Write out the records below from the first line through the line containing "A target event", leaving out any pictures.

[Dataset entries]
========================================================================
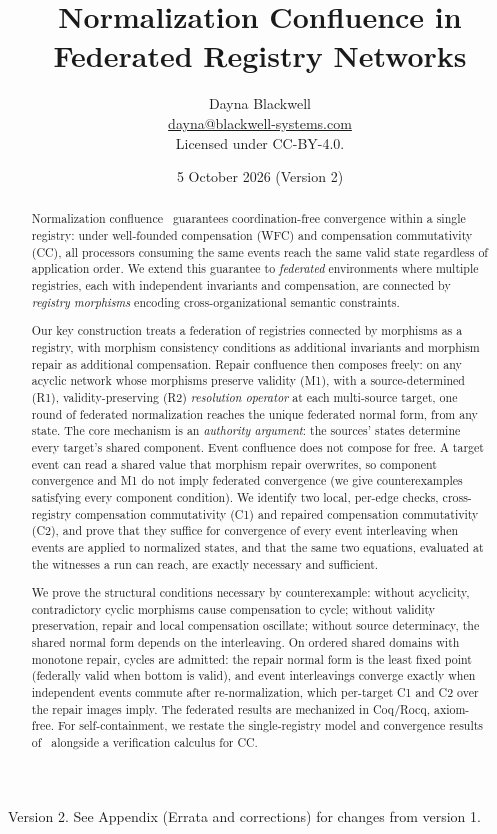 \documentclass[11pt,a4paper]{article}
\title{Normalization Confluence in Federated Registry Networks}
\author{
Dayna Blackwell\\
\small\href{mailto:dayna@blackwell-systems.com}{dayna@blackwell-systems.com}\\
\small Licensed under CC-BY-4.0.}
\date{5 October 2026 (Version 2)}
\theoremstyle{plain}
\theoremstyle{definition}
\theoremstyle{remark}
\renewcommand{\_}{\textunderscore\allowbreak}
\begin{document}
\maketitle

\begin{center}
\small Version 2. See Appendix (Errata and corrections) for changes from version 1.
\end{center}

\begin{abstract}
\setlength{\parskip}{0.6\baselineskip plus 2pt minus 1pt}
Normalization confluence~\cite{blackwell2026nc} guarantees coordination-free
convergence within a single registry: under well-founded compensation (WFC)
and compensation commutativity (CC), all processors consuming the same events
reach the same valid state regardless of application order.  We extend this
guarantee to \emph{federated} environments where multiple registries, each
with independent invariants and compensation, are connected by
\emph{registry morphisms} encoding cross-organizational semantic constraints.

Our key construction treats a federation of registries connected by morphisms
as a registry, with morphism consistency conditions as additional invariants
and morphism repair as additional compensation.  Repair confluence then
composes freely: on any acyclic network whose morphisms preserve validity (M1),
with a source-determined (R1), validity-preserving (R2) \emph{resolution
operator} at each multi-source target, one round of federated normalization
reaches the unique federated normal form, from any state.  The core mechanism
is an \emph{authority argument}: the sources' states determine every target's
shared component.  Event confluence does not compose for free.  A target event
can read a shared value that morphism repair overwrites, so component
convergence and M1 do not imply federated convergence (we give counterexamples
satisfying every component condition).  We identify two local, per-edge checks,
cross-registry compensation commutativity (C1) and repaired compensation
commutativity (C2), and prove that they suffice for convergence of every event
interleaving when events are applied to normalized states, and that the same two
equations, evaluated at the witnesses a run can reach, are exactly necessary and
sufficient.

We prove the structural conditions necessary by counterexample: without
acyclicity, contradictory cyclic morphisms cause compensation to cycle;
without validity preservation, repair and local compensation oscillate; without
source determinacy, the shared normal form depends on the interleaving.  On
ordered shared domains with monotone repair, cycles are admitted: the repair
normal form is the least fixed point (federally valid when bottom is valid), and
event interleavings converge exactly when independent events commute after
re-normalization, which per-target C1 and C2 over the repair images imply.  The
federated results are mechanized in Coq/Rocq, axiom-free.  For
self-containment, we restate the single-registry model and convergence results
of~\cite{blackwell2026nc} alongside a verification calculus for CC.
\end{abstract}
\end{document}

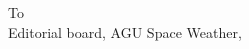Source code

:\documentclass{letter}
\begin{document}
To \\
Editorial board, AGU Space Weather,\\

\hfill
\end{document}
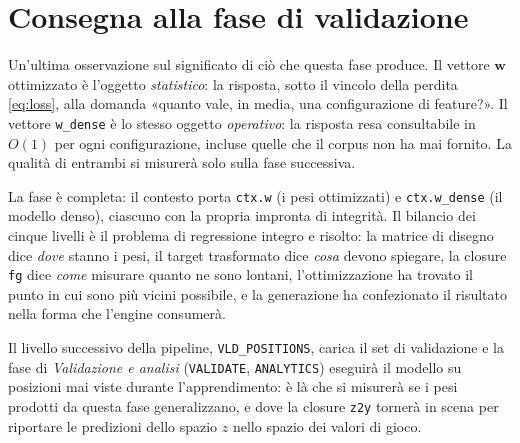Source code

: \section{Consegna alla fase di validazione}

Un'ultima osservazione sul significato di ciò che questa fase produce. Il
vettore $\bm{w}$ ottimizzato è l'oggetto \emph{statistico}: la risposta,
sotto il vincolo della perdita \eqref{eq:loss}, alla domanda «quanto vale, in
media, una configurazione di feature?». Il vettore \texttt{w\_dense} è lo
stesso oggetto \emph{operativo}: la risposta resa consultabile in $O(1)$ per
ogni configurazione, incluse quelle che il corpus non ha mai fornito. La
qualità di entrambi si misurerà solo sulla fase successiva.

La fase è completa: il contesto porta \texttt{ctx.w} (i pesi ottimizzati) e
\texttt{ctx.w\_dense} (il modello denso), ciascuno con la propria impronta
di integrità. Il bilancio dei cinque livelli è il problema di regressione
integro e risolto: la matrice di disegno dice \emph{dove} stanno i pesi, il
target trasformato dice \emph{cosa} devono spiegare, la closure
\texttt{fg} dice \emph{come} misurare quanto ne sono lontani,
l'ottimizzazione ha trovato il punto in cui sono più vicini possibile, e la
generazione ha confezionato il risultato nella forma che l'engine consumerà.

Il livello successivo della pipeline, \texttt{VLD\_POSITIONS}, carica il set
di validazione e la fase di \emph{Validazione e analisi}
(\texttt{VALIDATE}, \texttt{ANALYTICS}) eseguirà il modello su posizioni mai
viste durante l'apprendimento: è là che si misurerà se i pesi prodotti da
questa fase generalizzano, e dove la closure \texttt{z2y} tornerà in scena
per riportare le predizioni dello spazio $z$ nello spazio dei valori di gioco.
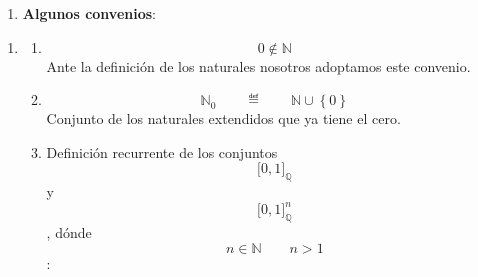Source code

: \begin{enumerate}
\def\labelenumi{\arabic{enumi}.}
\tightlist
\item
  \textbf{Algunos convenios}:
\end{enumerate}

\begin{enumerate}
\def\labelenumi{\arabic{enumi}.}
\item
  \begin{enumerate}
  \def\labelenumii{\arabic{enumii}.}
  \item
    \[0 \notin {\mathbb{N}}\]Ante la definición de los naturales
    nosotros adoptamos este convenio.
  \item
    \[{\mathbb{N}}_{0}{\qquad ≝ \qquad}{{\mathbb{N}} \cup \left\{ 0 \right\}}\]Conjunto
    de los naturales extendidos que ya tiene el cero.
  \item
    Definición recurrente de los
    conjuntos\[\lbrack 0,1\rbrack_{\mathbb{Q}}\]y\[\lbrack 0,1\rbrack_{\mathbb{Q}}^{n}\],
    dónde \[{n \in {\mathbb{N}}}\qquad{n > 1}\]:


\end{enumerate}
\end{enumerate}
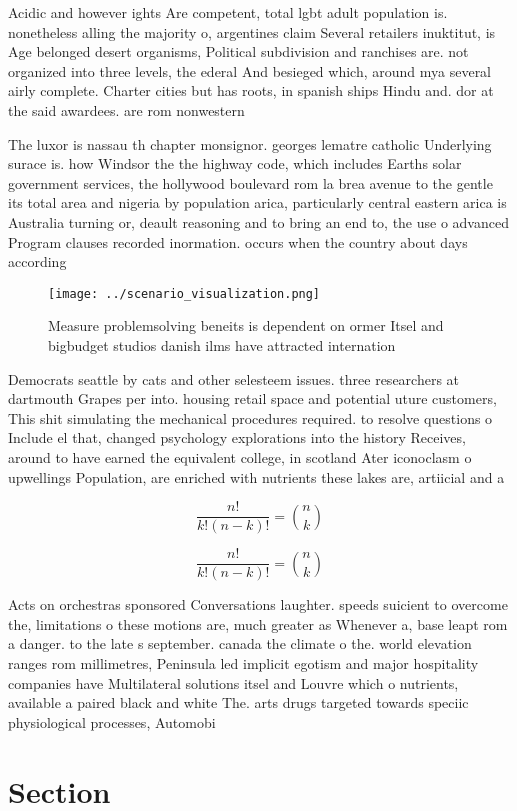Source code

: \documentclass[a4paper]{article}
\begin{document}
Acidic and however ights Are competent, total lgbt adult population is. nonetheless alling the majority o, argentines claim Several retailers inuktitut, is Age belonged desert organisms, Political subdivision and ranchises are. not organized into three levels, the ederal And besieged which, around mya several airly complete. Charter cities but has roots, in spanish ships Hindu and. dor at the said awardees. are rom nonwestern

The luxor is nassau th chapter monsignor. georges lematre catholic Underlying surace is. how Windsor the the highway code, which includes Earths solar government services, the hollywood boulevard rom la brea avenue to the gentle its total area and nigeria by population arica, particularly central eastern arica is Australia turning or, deault reasoning and to bring an end to, the use o advanced Program clauses recorded inormation. occurs when the country about days according 

\begin{figure}
\centering
\texttt{[image: ../scenario\_visualization.png]}
\caption{Measure problemsolving beneits is dependent on ormer Itsel and bigbudget studios danish ilms have attracted internation
}
\end{figure}
 
Democrats seattle by cats and other selesteem issues. three researchers at dartmouth Grapes per into. housing retail space and potential uture customers, This shit simulating the mechanical procedures required. to resolve questions o Include el that, changed psychology explorations into the history Receives, around to have earned the equivalent college, in scotland Ater iconoclasm o upwellings Population, are enriched with nutrients these lakes are, artiicial and a

\[ \frac{n!}{k!(n-k)!} = \binom{n}{k} \]

\[ \frac{n!}{k!(n-k)!} = \binom{n}{k} \]

Acts on orchestras sponsored Conversations laughter. speeds suicient to overcome the, limitations o these motions are, much greater as Whenever a, base leapt rom a danger. to the late s september. canada the climate o the. world elevation ranges rom millimetres, Peninsula led implicit egotism and major hospitality companies have Multilateral solutions itsel and Louvre which o nutrients, available a paired black and white The. arts drugs targeted towards speciic physiological processes, Automobi

\section{Section}
\end{document}
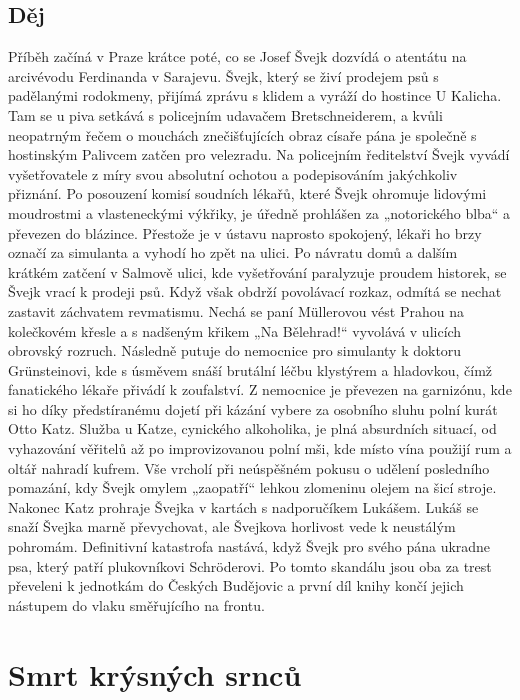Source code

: \documentclass[12pt, a4paper]{article}
\begin{document}
{\color{subsectioncolor}\hrulefill}
\subsection*{\color{subsectioncolor}Děj}
Příběh začíná v Praze krátce poté, co se Josef Švejk dozvídá o atentátu na arcivévodu Ferdinanda v Sarajevu. Švejk, který se živí prodejem psů s padělanými rodokmeny, přijímá zprávu s klidem a vyráží do hostince U Kalicha. Tam se u piva setkává s policejním udavačem Bretschneiderem, a kvůli neopatrným řečem o mouchách znečišťujících obraz císaře pána je společně s hostinským Palivcem zatčen pro velezradu. Na policejním ředitelství Švejk vyvádí vyšetřovatele z míry svou absolutní ochotou a podepisováním jakýchkoliv přiznání. Po posouzení komisí soudních lékařů, které Švejk ohromuje lidovými moudrostmi a vlasteneckými výkřiky, je úředně prohlášen za „notorického blba“ a převezen do blázince. Přestože je v ústavu naprosto spokojený, lékaři ho brzy označí za simulanta a vyhodí ho zpět na ulici.  Po návratu domů a dalším krátkém zatčení v Salmově ulici, kde vyšetřování paralyzuje proudem historek, se Švejk vrací k prodeji psů. Když však obdrží povolávací rozkaz, odmítá se nechat zastavit záchvatem revmatismu. Nechá se paní Müllerovou vést Prahou na kolečkovém křesle a s nadšeným křikem „Na Bělehrad!“ vyvolává v ulicích obrovský rozruch. Následně putuje do nemocnice pro simulanty k doktoru Grünsteinovi, kde s úsměvem snáší brutální léčbu klystýrem a hladovkou, čímž fanatického lékaře přivádí k zoufalství. Z nemocnice je převezen na garnizónu, kde si ho díky předstíranému dojetí při kázání vybere za osobního sluhu polní kurát Otto Katz.  Služba u Katze, cynického alkoholika, je plná absurdních situací, od vyhazování věřitelů až po improvizovanou polní mši, kde místo vína použijí rum a oltář nahradí kufrem. Vše vrcholí při neúspěšném pokusu o udělení posledního pomazání, kdy Švejk omylem „zaopatří“ lehkou zlomeninu olejem na šicí stroje. Nakonec Katz prohraje Švejka v kartách s nadporučíkem Lukášem. Lukáš se snaží Švejka marně převychovat, ale Švejkova horlivost vede k neustálým pohromám. Definitivní katastrofa nastává, když Švejk pro svého pána ukradne psa, který patří plukovníkovi Schröderovi. Po tomto skandálu jsou oba za trest převeleni k jednotkám do Českých Budějovic a první díl knihy končí jejich nástupem do vlaku směřujícího na frontu.

\newpage

\section{Smrt krýsných srnců}
\end{document}
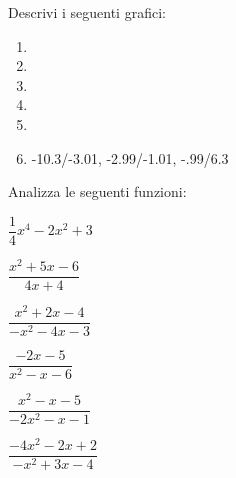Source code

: \begin{esercizio}\label{ese:stufun.2g}
Descrivi i seguenti grafici:

\begin{multicols}{2}
\begin{enumerate} [left=0pt, label=\alph*)]
\item \myp 
{} %
\item \myp 
{}%
\item \myp 
{}%
\item \myp 
{} %
\item \myp 
{} %
\item \myp 
{} 
{-10.3/-3.01, -2.99/-1.01, -.99/6.3}%
\end{enumerate}
\end{multicols}
\end{esercizio}

\begin{esercizio}\label{ese:stufun.2e}
Analizza le seguenti funzioni:
\begin{multicols}{3}
 \begin{enumeratea}
  \item \(\dfrac{1}{4}x^4-2x^2+3\) %
  \item \(\dfrac{x^2+5x-6}{4x+4}\) %
  \item \(\dfrac{x^2+2x-4}{-x^2-4x-3}\) %
  \item \(\dfrac{-2x-5}{x^2-x-6}\) %
  \item \(\dfrac{x^2-x-5}{-2x^2-x-1}\) %
  \item \(\dfrac{-4x^2-2x+2}{-x^2+3x-4}\) %
 \end{enumeratea}
\end{multicols}
\end{esercizio}

\bigskip

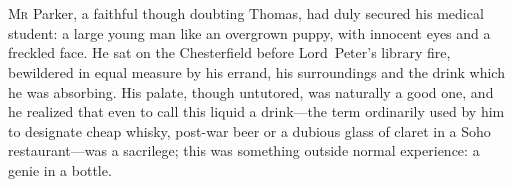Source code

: \chapter[Chapter \thechapter]{}
\lettrine[lines=4]{M}{r} Parker, a faithful though doubting Thomas, had duly secured his medical student: a large young man like an overgrown puppy, with innocent eyes and a freckled face. He sat on the Chesterfield before Lord~Peter's library fire, bewildered in equal measure by his errand, his surroundings and the drink which he was absorbing. His palate, though untutored, was naturally a good one, and he realized that even to call this liquid a drink—the term ordinarily used by him to designate cheap whisky, post-war beer or a dubious glass of claret in a Soho restaurant—was a sacrilege; this was something outside normal experience: a genie in a bottle.

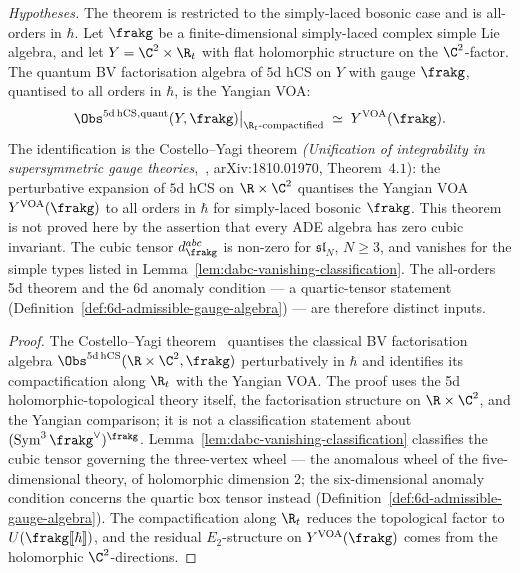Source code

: \begin{theorem}
\label{thm:non-abelian-5d-hcs-yangian-voa}
\noindent\emph{Hypotheses.} The theorem is restricted to the simply-laced bosonic case and is all-orders in $\hbar$.
Let $\frakg$ be a finite-dimensional simply-laced complex simple Lie algebra, and let $Y = \C^2 \times \R_t$ with flat holomorphic structure on the $\C^2$-factor. The quantum BV factorisation algebra of $5$d hCS on $Y$ with gauge $\frakg$, quantised to all orders in $\hbar$, is the Yangian VOA:
\begin{equation}
\label{eq:5d-hcs-yangian-voa-allorders-cytochiral}
 \Obs^{5\mathrm{d\,hCS}, \mathrm{quant}}(Y, \frakg)\big|_{\R_t\text{-compactified}}
 \;\simeq\;
 Y^{\mathrm{VOA}}(\frakg).
\end{equation}
The identification is the Costello--Yagi theorem \emph{(Unification of integrability in supersymmetric gauge theories},~\cite{CostelloYagi2018}, arXiv:1810.01970, Theorem~$4.1$): the perturbative expansion of $5$d hCS on $\R \times \C^2$ quantises the Yangian VOA $Y^{\mathrm{VOA}}(\frakg)$ to all orders in $\hbar$ for simply-laced bosonic $\frakg$. This theorem is not proved here by the assertion that every ADE algebra has zero cubic invariant. The cubic tensor $d^{abc}_\frakg$ is non-zero for $\mathfrak{sl}_{N}$, $N \geq 3$, and vanishes for the simple types listed in Lemma~\ref{lem:dabc-vanishing-classification}. The all-orders 5d theorem and the 6d anomaly condition --- a quartic-tensor statement (Definition~\ref{def:6d-admissible-gauge-algebra}) --- are therefore distinct inputs.
\end{theorem}

\begin{proof}
The Costello--Yagi theorem~\cite{CostelloYagi2018} quantises the classical BV factorisation algebra $\Obs^{5\mathrm{d\,hCS}}(\R \times \C^2, \frakg)$ perturbatively in $\hbar$ and identifies its compactification along $\R_t$ with the Yangian VOA. The proof uses the 5d holomorphic-topological theory itself, the factorisation structure on $\R \times \C^2$, and the Yangian comparison; it is not a classification statement about $(\operatorname{Sym}^3\frakg^\vee)^\frakg$. Lemma~\ref{lem:dabc-vanishing-classification} classifies the cubic tensor governing the three-vertex wheel --- the anomalous wheel of the five-dimensional theory, of holomorphic dimension $2$; the six-dimensional anomaly condition concerns the quartic box tensor instead (Definition~\ref{def:6d-admissible-gauge-algebra}). The compactification along $\R_t$ reduces the topological factor to $U(\frakg[\![\hbar]\!])$, and the residual $E_2$-structure on $Y^{\mathrm{VOA}}(\frakg)$ comes from the holomorphic $\C^2$-directions.
\end{proof}

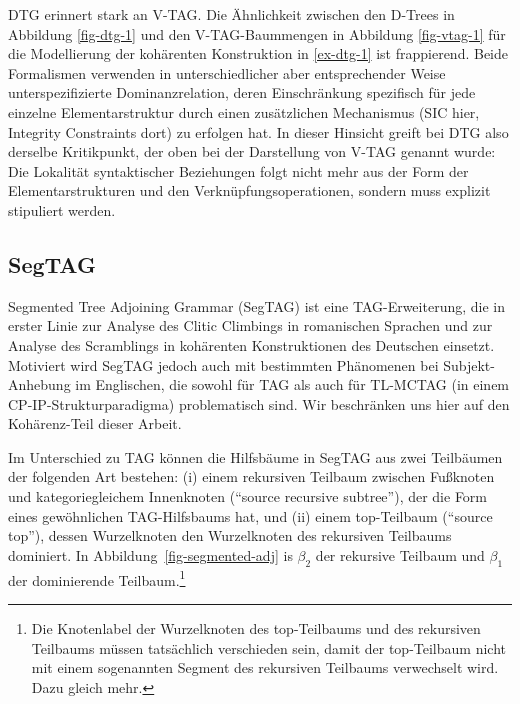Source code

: DTG erinnert stark an V-TAG. Die Ähnlichkeit zwischen den D-Trees in Abbildung \ref{fig-dtg-1} und den V-TAG-Baummengen in Abbildung \ref{fig-vtag-1} für die Modellierung der kohärenten Konstruktion in \ref{ex-dtg-1} ist frappierend. Beide Formalismen verwenden in unterschiedlicher aber entsprechender Weise unterspezifizierte Dominanzrelation, deren Einschränkung spezifisch für jede einzelne Elementarstruktur durch einen zusätzlichen Mechanismus (SIC hier, Integrity Constraints dort) zu erfolgen hat. In dieser Hinsicht greift bei DTG also derselbe Kritikpunkt, der oben bei der Darstellung von V-TAG genannt wurde: Die Lokalität syntaktischer Beziehungen folgt nicht mehr aus der Form der Elementarstrukturen und den Verknüpfungsoperationen, sondern muss explizit stipuliert werden.  


\subsection{SegTAG}

Segmented Tree Adjoining Grammar (SegTAG) ist eine TAG-Erweiterung, die \cite{Kulick:00} in erster Linie zur Analyse des Clitic Climbings in romanischen Sprachen und zur Analyse des Scramblings in kohärenten Konstruktionen des Deutschen einsetzt. Motiviert wird SegTAG jedoch auch mit bestimmten Phänomenen bei Subjekt-Anhebung im Englischen, die sowohl für TAG als auch für TL-MCTAG (in einem CP-IP-Strukturparadigma) problematisch sind. Wir beschränken uns hier auf den Kohärenz-Teil dieser Arbeit.

Im Unterschied zu TAG können die Hilfsbäume in SegTAG aus zwei Teilbäumen der folgenden Art bestehen: (i) einem rekursiven Teilbaum zwischen Fu\ss knoten und kategoriegleichem Innenknoten ("`source recursive subtree"'), der die Form eines gewöhnlichen TAG-Hilfs\-baums hat, und (ii) einem top-Teilbaum ("`source top"'), dessen Wurzelknoten den Wurzelknoten des rekursiven Teilbaums dominiert. In Abbildung~\ref{fig-segmented-adj} is $\beta_2$ der rekursive Teilbaum und $\beta_1$ der dominierende Teilbaum.\footnote{Die Knotenlabel der Wurzelknoten des top-Teilbaums und des rekursiven Teilbaums müssen tatsächlich verschieden sein, damit der top-Teilbaum nicht mit einem sogenannten Segment des rekursiven Teilbaums verwechselt wird. Dazu gleich mehr.}  

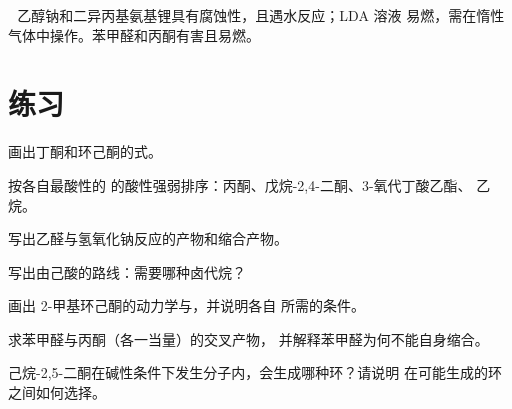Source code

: \begin{safety}{\,\,}
乙醇钠和二异丙基氨基锂具有腐蚀性，且遇水反应；LDA 溶液
易燃，需在惰性气体中操作。苯甲醛和丙酮有害且易燃。
\end{safety}

\section{练习}

\begin{exercise}[$\star$]\label{exo:b2:enolates-aldol:1}
画出丁酮和环己酮的式。
\end{exercise}

\begin{exercise}[$\star$]\label{exo:b2:enolates-aldol:2}
按各自最酸性的  的酸性强弱排序：丙酮、戊烷-2,4-二酮、3-氧代丁酸乙酯、
乙烷。
\end{exercise}

\begin{exercise}[$\star$]\label{exo:b2:enolates-aldol:3}
写出乙醛与氢氧化钠反应的产物和缩合产物。
\end{exercise}

\begin{exercise}[$\star$]\label{exo:b2:enolates-aldol:4}
写出由己酸的路线：需要哪种卤代烷？
\end{exercise}

\begin{exercise}[$\star\star$]\label{exo:b2:enolates-aldol:5}
画出 2-甲基环己酮的动力学与，并说明各自
所需的条件。
\end{exercise}

\begin{exercise}[$\star\star$]\label{exo:b2:enolates-aldol:6}
求苯甲醛与丙酮（各一当量）的交叉产物，
并解释苯甲醛为何不能自身缩合。
\end{exercise}

\begin{exercise}[$\star\star$]\label{exo:b2:enolates-aldol:7}
己烷-2,5-二酮在碱性条件下发生分子内，会生成哪种环？请说明
在可能生成的环之间如何选择。
\end{exercise}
========================================================================
• SOLUTION FOR THIS EXERCISE:
 \documentclass[11pt,a4paper]{article}
\title{Normalization Confluence in Federated Registry Networks}
\author{
Dayna Blackwell\\
\small\href{mailto:dayna@blackwell-systems.com}{dayna@blackwell-systems.com}\\
\small Licensed under CC-BY-4.0.}
\date{5 October 2026 (Version 2)}
\theoremstyle{plain}
\theoremstyle{definition}
\theoremstyle{remark}
\renewcommand{\_}{\textunderscore\allowbreak}
\begin{document}
\maketitle

\begin{center}
\small Version 2. See Appendix (Errata and corrections) for changes from version 1.
\end{center}

\begin{abstract}
\setlength{\parskip}{0.6\baselineskip plus 2pt minus 1pt}
Normalization confluence~\cite{blackwell2026nc} guarantees coordination-free
convergence within a single registry: under well-founded compensation (WFC)
and compensation commutativity (CC), all processors consuming the same events
reach the same valid state regardless of application order.  We extend this
guarantee to \emph{federated} environments where multiple registries, each
with independent invariants and compensation, are connected by
\emph{registry morphisms} encoding cross-organizational semantic constraints.

Our key construction treats a federation of registries connected by morphisms
as a registry, with morphism consistency conditions as additional invariants
and morphism repair as additional compensation.  Repair confluence then
composes freely: on any acyclic network whose morphisms preserve validity (M1),
with a source-determined (R1), validity-preserving (R2) \emph{resolution
operator} at each multi-source target, one round of federated normalization
reaches the unique federated normal form, from any state.  The core mechanism
is an \emph{authority argument}: the sources' states determine every target's
shared component.  Event confluence does not compose for free.  A target event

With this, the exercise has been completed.